*What you need to do*.
Nothing may be left out or changed. Print every entry.

[Records drawn from a dataset]
= = =

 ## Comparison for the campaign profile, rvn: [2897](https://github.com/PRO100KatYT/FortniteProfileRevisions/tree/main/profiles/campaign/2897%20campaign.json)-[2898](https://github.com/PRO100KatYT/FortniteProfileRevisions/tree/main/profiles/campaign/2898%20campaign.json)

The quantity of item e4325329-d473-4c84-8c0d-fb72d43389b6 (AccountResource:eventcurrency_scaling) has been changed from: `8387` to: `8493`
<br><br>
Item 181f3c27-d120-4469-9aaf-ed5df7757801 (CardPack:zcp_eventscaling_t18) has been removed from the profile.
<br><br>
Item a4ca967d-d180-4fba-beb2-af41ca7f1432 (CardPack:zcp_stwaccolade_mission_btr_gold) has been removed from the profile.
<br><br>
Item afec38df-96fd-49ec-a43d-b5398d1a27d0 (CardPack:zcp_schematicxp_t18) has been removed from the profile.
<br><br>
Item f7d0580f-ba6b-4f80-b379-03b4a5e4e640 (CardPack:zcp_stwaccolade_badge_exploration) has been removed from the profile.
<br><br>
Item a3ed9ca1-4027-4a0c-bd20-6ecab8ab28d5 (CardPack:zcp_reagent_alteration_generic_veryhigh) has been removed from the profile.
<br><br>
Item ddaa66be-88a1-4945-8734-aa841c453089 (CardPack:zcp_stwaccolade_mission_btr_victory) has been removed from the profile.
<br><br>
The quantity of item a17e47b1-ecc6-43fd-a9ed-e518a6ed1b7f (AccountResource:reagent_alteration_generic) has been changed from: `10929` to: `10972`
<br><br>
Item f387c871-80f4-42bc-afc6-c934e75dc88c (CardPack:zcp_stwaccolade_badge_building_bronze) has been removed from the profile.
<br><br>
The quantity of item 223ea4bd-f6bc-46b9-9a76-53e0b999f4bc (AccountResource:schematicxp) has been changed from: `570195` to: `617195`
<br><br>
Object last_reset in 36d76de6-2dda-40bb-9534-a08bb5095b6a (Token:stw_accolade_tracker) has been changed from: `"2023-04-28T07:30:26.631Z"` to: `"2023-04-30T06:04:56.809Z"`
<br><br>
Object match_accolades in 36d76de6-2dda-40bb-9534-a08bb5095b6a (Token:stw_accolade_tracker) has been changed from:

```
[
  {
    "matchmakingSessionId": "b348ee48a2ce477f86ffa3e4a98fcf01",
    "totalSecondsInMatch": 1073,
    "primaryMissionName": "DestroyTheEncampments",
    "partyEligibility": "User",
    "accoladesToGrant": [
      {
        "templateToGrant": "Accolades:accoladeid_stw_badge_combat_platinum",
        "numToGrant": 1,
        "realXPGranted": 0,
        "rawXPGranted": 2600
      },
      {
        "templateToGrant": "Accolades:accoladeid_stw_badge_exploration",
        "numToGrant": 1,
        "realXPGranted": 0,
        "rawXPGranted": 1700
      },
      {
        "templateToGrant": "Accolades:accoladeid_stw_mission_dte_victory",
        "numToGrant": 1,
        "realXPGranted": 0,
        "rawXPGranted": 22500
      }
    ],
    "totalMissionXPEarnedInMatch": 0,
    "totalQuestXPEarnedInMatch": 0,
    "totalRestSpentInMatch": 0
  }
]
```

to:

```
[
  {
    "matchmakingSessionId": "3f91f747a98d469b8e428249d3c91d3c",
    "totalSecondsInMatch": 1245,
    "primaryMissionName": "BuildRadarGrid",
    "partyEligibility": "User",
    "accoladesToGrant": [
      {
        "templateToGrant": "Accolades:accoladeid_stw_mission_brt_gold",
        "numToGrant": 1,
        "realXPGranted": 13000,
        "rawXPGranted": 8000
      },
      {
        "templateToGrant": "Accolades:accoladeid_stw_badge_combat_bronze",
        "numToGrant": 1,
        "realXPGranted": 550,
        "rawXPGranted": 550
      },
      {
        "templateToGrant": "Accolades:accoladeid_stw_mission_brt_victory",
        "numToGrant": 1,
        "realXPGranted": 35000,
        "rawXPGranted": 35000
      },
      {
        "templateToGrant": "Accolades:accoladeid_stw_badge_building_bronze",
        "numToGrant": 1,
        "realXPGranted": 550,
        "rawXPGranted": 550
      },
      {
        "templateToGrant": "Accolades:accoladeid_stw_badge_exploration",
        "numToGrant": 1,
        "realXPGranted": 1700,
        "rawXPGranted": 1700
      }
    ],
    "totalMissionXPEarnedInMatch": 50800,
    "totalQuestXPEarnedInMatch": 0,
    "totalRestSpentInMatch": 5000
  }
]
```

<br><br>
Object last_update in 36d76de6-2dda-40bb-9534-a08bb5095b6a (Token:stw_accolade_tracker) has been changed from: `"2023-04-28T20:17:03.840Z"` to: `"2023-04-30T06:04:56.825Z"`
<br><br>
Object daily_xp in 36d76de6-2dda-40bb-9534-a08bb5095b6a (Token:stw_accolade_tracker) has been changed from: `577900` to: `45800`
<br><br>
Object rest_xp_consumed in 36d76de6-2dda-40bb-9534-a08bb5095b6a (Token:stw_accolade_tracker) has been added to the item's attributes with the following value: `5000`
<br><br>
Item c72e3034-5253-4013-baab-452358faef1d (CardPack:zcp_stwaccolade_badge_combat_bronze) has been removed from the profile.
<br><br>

= = =

*Exercise answer*.
 ## Comparison for the campaign profile, rvn: [2897](https://github.com/PRO100KatYT/FortniteProfileRevisions/tree/main/profiles/campaign/2897%20campaign.json)-[2898](https://github.com/PRO100KatYT/FortniteProfileRevisions/tree/main/profiles/campaign/2898%20campaign.json)

The quantity of item e4325329-d473-4c84-8c0d-fb72d43389b6 (AccountResource:eventcurrency_scaling) has been changed from: `8387` to: `8493`
<br><br>
Item 181f3c27-d120-4469-9aaf-ed5df7757801 (CardPack:zcp_eventscaling_t18) has been removed from the profile.
<br><br>
Item a4ca967d-d180-4fba-beb2-af41ca7f1432 (CardPack:zcp_stwaccolade_mission_btr_gold) has been removed from the profile.
<br><br>
Item afec38df-96fd-49ec-a43d-b5398d1a27d0 (CardPack:zcp_schematicxp_t18) has been removed from the profile.
<br><br>
Item f7d0580f-ba6b-4f80-b379-03b4a5e4e640 (CardPack:zcp_stwaccolade_badge_exploration) has been removed from the profile.
<br><br>
Item a3ed9ca1-4027-4a0c-bd20-6ecab8ab28d5 (CardPack:zcp_reagent_alteration_generic_veryhigh) has been removed from the profile.
<br><br>
Item ddaa66be-88a1-4945-8734-aa841c453089 (CardPack:zcp_stwaccolade_mission_btr_victory) has been removed from the profile.
<br><br>
The quantity of item a17e47b1-ecc6-43fd-a9ed-e518a6ed1b7f (AccountResource:reagent_alteration_generic) has been changed from: `10929` to: `10972`
<br><br>
Item f387c871-80f4-42bc-afc6-c934e75dc88c (CardPack:zcp_stwaccolade_badge_building_bronze) has been removed from the profile.
<br><br>
The quantity of item 223ea4bd-f6bc-46b9-9a76-53e0b999f4bc (AccountResource:schematicxp) has been changed from: `570195` to: `617195`
<br><br>
Object last_reset in 36d76de6-2dda-40bb-9534-a08bb5095b6a (Token:stw_accolade_tracker) has been changed from: `"2023-04-28T07:30:26.631Z"` to: `"2023-04-30T06:04:56.809Z"`
<br><br>
Object match_accolades in 36d76de6-2dda-40bb-9534-a08bb5095b6a (Token:stw_accolade_tracker) has been changed from:

```
[
  {
    "matchmakingSessionId": "b348ee48a2ce477f86ffa3e4a98fcf01",
    "totalSecondsInMatch": 1073,
    "primaryMissionName": "DestroyTheEncampments",
    "partyEligibility": "User",
    "accoladesToGrant": [
      {
        "templateToGrant": "Accolades:accoladeid_stw_badge_combat_platinum",
        "numToGrant": 1,
        "realXPGranted": 0,
        "rawXPGranted": 2600
      },
      {
        "templateToGrant": "Accolades:accoladeid_stw_badge_exploration",
        "numToGrant": 1,
        "realXPGranted": 0,
        "rawXPGranted": 1700
      },
      {
        "templateToGrant": "Accolades:accoladeid_stw_mission_dte_victory",
        "numToGrant": 1,
        "realXPGranted": 0,
        "rawXPGranted": 22500
      }
    ],
    "totalMissionXPEarnedInMatch": 0,
    "totalQuestXPEarnedInMatch": 0,
    "totalRestSpentInMatch": 0
  }
]
```

to:

```
[
  {
    "matchmakingSessionId": "3f91f747a98d469b8e428249d3c91d3c",
    "totalSecondsInMatch": 1245,
    "primaryMissionName": "BuildRadarGrid",
    "partyEligibility": "User",
    "accoladesToGrant": [
      {
        "templateToGrant": "Accolades:accoladeid_stw_mission_brt_gold",
        "numToGrant": 1,
        "realXPGranted": 13000,
        "rawXPGranted": 8000
      },
      {
        "templateToGrant": "Accolades:accoladeid_stw_badge_combat_bronze",
        "numToGrant": 1,
        "realXPGranted": 550,
        "rawXPGranted": 550
      },
      {
        "templateToGrant": "Accolades:accoladeid_stw_mission_brt_victory",
        "numToGrant": 1,
        "realXPGranted": 35000,
        "rawXPGranted": 35000
      },
      {
        "templateToGrant": "Accolades:accoladeid_stw_badge_building_bronze",
        "numToGrant": 1,
        "realXPGranted": 550,
        "rawXPGranted": 550
      },
      {
        "templateToGrant": "Accolades:accoladeid_stw_badge_exploration",
        "numToGrant": 1,
        "realXPGranted": 1700,
        "rawXPGranted": 1700
      }
    ],
    "totalMissionXPEarnedInMatch": 50800,
    "totalQuestXPEarnedInMatch": 0,
    "totalRestSpentInMatch": 5000
  }
]
```

<br><br>
Object last_update in 36d76de6-2dda-40bb-9534-a08bb5095b6a (Token:stw_accolade_tracker) has been changed from: `"2023-04-28T20:17:03.840Z"` to: `"2023-04-30T06:04:56.825Z"`
<br><br>
Object daily_xp in 36d76de6-2dda-40bb-9534-a08bb5095b6a (Token:stw_accolade_tracker) has been changed from: `577900` to: `45800`
<br><br>
Object rest_xp_consumed in 36d76de6-2dda-40bb-9534-a08bb5095b6a (Token:stw_accolade_tracker) has been added to the item's attributes with the following value: `5000`
<br><br>
Item c72e3034-5253-4013-baab-452358faef1d (CardPack:zcp_stwaccolade_badge_combat_bronze) has been removed from the profile.
<br><br>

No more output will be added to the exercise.